After the glorious slasher revolution of the 80s, with some genuinely frightening and original horror fare being released, things have gone stale in this movie category. Even the mighty John Carpenter seems to have lost his magic after The Thing, which was not only pants-poopingly scary but also had some great tension conveyed by the actors and unforgettable special effects. Gorno had a long run (and seems to still be running), but most of its representative movies were/are poorly conceived, even more poorly imitated, and just plain gross.
Thankfully, Joss Whedon has produced a fantastic horror movie that stays away from camp and torture porn, and even manages to make the audience feel conflicted about whether or not they want the protagonists to survive.

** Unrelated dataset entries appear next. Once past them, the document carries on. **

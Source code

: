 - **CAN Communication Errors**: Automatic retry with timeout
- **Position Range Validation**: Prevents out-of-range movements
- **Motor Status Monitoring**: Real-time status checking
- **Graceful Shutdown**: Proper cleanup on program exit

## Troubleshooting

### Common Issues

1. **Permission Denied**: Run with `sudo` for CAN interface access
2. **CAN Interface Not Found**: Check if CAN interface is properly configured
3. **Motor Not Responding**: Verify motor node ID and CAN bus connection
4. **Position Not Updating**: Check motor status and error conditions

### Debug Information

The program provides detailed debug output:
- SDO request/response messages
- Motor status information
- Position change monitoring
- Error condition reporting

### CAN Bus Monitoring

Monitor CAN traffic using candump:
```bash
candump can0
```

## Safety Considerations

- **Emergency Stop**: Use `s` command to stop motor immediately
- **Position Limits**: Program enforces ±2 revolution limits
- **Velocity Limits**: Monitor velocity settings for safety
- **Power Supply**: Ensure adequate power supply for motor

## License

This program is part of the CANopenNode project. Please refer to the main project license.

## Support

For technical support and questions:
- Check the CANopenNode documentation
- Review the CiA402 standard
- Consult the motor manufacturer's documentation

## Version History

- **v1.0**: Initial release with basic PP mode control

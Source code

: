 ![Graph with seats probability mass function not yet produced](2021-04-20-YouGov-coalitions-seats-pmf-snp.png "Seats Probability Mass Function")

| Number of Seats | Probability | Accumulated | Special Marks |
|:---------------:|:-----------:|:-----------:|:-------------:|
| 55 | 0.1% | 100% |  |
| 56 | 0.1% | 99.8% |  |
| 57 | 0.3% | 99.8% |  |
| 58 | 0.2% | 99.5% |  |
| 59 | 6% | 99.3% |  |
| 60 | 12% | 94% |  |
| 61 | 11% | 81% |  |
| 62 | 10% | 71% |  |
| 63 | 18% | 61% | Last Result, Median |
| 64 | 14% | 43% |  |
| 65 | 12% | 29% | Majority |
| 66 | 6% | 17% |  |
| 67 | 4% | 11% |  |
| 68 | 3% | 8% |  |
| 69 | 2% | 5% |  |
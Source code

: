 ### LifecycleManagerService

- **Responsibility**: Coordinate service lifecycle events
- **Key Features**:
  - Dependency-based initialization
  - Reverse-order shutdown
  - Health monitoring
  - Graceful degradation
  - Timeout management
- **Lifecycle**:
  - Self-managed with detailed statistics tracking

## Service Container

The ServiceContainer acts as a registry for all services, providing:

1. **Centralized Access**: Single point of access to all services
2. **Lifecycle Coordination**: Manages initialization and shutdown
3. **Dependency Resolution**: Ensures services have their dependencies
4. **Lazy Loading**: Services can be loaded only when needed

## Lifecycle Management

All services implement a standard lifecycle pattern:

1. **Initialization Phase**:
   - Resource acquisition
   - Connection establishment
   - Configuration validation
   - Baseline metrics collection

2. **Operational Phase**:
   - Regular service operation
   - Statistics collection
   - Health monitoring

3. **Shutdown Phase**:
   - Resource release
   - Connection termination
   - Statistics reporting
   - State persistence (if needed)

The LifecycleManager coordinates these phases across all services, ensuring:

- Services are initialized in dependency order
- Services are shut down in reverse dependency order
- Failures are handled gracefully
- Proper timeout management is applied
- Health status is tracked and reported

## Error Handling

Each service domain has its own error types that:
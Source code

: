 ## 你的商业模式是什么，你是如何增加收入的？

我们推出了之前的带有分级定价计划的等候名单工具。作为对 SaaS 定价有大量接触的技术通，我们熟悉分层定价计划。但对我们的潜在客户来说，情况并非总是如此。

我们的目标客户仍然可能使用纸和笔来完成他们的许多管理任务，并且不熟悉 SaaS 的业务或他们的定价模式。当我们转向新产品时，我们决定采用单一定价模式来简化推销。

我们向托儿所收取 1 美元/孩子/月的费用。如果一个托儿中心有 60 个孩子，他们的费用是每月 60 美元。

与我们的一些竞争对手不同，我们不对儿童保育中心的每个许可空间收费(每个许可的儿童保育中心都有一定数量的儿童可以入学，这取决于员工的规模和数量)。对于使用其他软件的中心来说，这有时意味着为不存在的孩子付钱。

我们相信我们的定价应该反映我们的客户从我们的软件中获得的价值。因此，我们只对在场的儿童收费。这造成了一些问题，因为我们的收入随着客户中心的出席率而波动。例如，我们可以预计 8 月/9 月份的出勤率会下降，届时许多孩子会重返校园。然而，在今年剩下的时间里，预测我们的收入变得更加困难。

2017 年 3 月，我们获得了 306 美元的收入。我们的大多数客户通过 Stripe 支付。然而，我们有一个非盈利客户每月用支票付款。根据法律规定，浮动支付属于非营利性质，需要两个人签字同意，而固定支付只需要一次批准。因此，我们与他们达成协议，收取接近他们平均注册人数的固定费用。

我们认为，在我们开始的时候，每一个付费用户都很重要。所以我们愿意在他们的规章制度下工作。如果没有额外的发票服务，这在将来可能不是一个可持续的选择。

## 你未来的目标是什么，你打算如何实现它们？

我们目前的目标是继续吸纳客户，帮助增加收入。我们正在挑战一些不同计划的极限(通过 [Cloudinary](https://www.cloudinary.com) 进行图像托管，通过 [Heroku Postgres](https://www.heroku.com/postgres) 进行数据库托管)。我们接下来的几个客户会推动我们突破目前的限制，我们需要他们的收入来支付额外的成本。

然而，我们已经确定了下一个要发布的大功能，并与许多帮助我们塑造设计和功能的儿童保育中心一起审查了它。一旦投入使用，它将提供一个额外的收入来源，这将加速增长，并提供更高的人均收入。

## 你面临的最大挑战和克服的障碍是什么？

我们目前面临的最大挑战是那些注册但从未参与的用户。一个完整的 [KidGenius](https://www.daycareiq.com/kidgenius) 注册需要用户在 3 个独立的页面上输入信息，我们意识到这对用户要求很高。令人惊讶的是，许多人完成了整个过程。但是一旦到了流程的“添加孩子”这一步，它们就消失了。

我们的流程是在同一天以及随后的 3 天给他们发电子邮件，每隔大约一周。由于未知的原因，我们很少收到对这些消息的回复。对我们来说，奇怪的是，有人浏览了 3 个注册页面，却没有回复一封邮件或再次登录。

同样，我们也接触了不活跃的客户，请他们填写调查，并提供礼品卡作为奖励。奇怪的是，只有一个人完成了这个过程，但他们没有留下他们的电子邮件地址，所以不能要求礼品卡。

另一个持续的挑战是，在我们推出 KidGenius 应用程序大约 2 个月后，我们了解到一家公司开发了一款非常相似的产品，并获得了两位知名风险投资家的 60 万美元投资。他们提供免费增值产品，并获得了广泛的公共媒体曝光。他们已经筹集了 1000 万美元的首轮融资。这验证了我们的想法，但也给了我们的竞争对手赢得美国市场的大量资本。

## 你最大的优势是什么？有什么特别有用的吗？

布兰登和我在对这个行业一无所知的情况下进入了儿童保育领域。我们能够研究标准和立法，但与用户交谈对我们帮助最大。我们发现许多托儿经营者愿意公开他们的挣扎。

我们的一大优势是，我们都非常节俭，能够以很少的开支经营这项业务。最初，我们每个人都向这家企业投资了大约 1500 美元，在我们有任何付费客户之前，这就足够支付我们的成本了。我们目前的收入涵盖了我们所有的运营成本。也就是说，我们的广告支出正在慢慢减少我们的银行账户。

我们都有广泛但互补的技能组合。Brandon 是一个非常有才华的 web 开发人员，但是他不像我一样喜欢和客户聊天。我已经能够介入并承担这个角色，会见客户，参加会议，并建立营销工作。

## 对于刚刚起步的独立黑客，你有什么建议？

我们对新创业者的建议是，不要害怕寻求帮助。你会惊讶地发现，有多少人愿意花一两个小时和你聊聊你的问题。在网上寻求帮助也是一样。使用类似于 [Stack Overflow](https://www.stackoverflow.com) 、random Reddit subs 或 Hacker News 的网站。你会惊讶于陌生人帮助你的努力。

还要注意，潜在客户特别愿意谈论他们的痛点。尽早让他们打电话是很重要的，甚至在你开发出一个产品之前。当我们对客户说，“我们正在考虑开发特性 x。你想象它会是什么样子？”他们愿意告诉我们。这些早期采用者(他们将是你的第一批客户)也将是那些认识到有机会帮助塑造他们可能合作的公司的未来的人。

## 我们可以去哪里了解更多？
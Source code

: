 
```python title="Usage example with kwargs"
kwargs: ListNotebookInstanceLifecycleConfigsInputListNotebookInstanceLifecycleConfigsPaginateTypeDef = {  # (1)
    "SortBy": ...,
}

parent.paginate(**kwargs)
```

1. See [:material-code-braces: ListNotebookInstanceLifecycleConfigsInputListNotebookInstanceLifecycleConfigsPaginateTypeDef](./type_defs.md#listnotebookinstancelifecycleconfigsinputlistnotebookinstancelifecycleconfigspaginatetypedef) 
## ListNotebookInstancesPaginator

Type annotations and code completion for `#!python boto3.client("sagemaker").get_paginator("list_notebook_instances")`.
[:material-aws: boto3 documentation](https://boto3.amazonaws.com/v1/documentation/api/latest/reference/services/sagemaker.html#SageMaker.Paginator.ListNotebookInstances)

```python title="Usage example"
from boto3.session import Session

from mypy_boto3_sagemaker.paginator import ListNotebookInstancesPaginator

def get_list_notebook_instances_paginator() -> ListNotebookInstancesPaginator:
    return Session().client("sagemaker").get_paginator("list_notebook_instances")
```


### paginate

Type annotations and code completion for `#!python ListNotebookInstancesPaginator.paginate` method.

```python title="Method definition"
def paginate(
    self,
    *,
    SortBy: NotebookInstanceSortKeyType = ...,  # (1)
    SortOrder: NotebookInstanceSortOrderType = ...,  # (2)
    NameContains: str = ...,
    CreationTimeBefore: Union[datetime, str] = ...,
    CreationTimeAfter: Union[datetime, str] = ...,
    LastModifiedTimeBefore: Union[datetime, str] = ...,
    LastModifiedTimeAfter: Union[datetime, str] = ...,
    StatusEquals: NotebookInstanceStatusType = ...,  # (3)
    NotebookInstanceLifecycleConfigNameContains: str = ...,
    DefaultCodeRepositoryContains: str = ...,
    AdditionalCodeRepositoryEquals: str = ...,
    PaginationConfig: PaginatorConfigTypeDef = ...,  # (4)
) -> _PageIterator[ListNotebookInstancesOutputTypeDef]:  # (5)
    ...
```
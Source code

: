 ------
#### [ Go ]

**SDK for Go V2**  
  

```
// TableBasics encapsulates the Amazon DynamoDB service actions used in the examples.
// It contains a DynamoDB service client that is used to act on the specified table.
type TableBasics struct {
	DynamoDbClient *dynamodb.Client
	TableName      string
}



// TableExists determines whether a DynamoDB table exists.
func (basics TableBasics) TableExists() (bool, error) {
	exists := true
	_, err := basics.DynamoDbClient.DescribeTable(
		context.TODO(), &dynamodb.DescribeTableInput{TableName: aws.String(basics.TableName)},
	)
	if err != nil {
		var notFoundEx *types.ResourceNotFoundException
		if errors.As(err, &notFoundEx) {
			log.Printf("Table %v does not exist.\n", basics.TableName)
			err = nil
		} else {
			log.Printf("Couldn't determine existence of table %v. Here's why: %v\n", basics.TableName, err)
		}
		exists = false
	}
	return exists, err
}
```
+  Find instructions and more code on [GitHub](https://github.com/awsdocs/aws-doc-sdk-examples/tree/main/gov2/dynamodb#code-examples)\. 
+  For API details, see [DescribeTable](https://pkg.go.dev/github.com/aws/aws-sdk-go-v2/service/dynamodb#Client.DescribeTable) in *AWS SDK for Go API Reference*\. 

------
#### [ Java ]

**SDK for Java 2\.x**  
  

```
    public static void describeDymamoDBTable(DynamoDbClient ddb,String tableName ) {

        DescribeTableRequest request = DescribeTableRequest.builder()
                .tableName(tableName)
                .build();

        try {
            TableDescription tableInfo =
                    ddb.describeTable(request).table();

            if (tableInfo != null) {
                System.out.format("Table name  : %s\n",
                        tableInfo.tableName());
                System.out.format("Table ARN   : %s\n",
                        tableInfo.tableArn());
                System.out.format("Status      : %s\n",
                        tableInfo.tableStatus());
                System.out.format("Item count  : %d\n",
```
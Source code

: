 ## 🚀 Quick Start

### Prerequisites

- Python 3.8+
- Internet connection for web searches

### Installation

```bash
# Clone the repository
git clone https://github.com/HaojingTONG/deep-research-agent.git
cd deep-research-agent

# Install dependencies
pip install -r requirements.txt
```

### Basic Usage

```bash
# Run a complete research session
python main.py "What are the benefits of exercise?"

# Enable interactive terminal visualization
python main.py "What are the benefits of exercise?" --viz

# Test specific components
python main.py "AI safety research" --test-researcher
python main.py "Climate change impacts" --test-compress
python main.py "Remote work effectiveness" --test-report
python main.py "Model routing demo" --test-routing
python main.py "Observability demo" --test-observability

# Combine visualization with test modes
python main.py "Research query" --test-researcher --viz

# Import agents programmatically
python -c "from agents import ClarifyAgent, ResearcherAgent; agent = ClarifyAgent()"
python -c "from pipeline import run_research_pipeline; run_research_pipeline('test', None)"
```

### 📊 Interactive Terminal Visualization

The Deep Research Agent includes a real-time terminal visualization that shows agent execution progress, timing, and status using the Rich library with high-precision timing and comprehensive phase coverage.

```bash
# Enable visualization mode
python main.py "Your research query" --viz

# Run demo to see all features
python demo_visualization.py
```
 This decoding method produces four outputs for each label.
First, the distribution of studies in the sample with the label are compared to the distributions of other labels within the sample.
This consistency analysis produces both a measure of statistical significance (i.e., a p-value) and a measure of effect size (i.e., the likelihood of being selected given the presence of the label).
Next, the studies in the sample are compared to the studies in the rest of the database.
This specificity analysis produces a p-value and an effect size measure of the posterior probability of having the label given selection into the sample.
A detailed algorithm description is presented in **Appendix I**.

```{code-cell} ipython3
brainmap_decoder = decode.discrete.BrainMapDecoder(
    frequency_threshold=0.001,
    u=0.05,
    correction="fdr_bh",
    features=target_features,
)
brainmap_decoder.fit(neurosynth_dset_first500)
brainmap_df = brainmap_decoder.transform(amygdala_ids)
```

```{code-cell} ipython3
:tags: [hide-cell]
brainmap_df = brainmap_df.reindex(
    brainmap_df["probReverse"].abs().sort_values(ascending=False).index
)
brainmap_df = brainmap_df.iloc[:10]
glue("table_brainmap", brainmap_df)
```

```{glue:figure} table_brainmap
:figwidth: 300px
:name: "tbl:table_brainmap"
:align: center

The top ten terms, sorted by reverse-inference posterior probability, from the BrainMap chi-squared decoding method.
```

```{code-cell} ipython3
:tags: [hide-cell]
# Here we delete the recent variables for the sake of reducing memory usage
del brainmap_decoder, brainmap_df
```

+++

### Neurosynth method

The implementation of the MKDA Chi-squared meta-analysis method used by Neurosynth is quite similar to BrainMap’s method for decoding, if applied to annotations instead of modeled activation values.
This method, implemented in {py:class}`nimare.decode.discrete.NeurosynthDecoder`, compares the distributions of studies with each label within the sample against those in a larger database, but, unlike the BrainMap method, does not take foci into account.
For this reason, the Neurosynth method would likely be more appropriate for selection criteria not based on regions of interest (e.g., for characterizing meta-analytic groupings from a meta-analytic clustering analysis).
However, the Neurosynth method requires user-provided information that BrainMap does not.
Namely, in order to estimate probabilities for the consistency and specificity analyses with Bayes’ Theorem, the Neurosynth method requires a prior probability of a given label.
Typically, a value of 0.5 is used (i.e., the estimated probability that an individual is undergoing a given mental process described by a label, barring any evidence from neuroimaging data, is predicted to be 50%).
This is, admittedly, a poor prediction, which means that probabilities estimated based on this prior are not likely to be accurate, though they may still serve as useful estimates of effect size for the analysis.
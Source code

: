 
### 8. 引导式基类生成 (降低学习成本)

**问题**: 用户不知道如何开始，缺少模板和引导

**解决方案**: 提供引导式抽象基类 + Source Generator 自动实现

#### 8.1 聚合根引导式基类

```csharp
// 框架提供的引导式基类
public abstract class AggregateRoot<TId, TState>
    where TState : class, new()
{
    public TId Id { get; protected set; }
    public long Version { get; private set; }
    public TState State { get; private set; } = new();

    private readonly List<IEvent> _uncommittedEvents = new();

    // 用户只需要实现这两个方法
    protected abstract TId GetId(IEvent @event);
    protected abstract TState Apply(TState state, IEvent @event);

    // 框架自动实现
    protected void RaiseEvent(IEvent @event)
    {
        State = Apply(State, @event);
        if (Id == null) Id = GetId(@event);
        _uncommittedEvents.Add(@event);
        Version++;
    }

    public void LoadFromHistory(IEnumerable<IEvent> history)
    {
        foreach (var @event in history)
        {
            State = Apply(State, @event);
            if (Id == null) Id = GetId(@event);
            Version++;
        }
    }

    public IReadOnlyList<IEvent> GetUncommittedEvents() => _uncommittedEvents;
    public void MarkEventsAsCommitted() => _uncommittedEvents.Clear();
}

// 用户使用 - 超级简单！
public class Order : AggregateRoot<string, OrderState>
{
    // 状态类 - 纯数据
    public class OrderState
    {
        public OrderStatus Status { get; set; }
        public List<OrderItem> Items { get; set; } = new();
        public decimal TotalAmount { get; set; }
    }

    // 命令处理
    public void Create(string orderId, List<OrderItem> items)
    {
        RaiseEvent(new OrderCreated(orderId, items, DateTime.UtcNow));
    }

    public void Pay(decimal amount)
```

Five characters, all cliches without being so (examples: a sensitive jock, a pot-smoking nerd, a demure hottie) travel to the title location for a weekend break. The actors portray them as honestly as possible, never straying into cheesiness. The heroes get hacked down one by one, so there isn't a huge body count, but one of the strengths of the movies lies with doing so much with so little in the way of location and cast. As the five friends are dispatched, there are frequent cutaway scenes to what appears to be an underground bunker of an office with two somewhat apathetic buttoned-down types surveilling the events unfolding in the cabin, and even contriving them to some degree. What kind of twisted desk jockeys are these guys? And why are they so indifferent to the point of laughing at the heroes' misfortune?
My only criticism of this highly creative and genre-bending film is that it's perhaps a bit too short on genuine scares. It nonetheless has a high replay value for its humour and originality, and will surely be enjoyed numerous times with amateurs of horror films.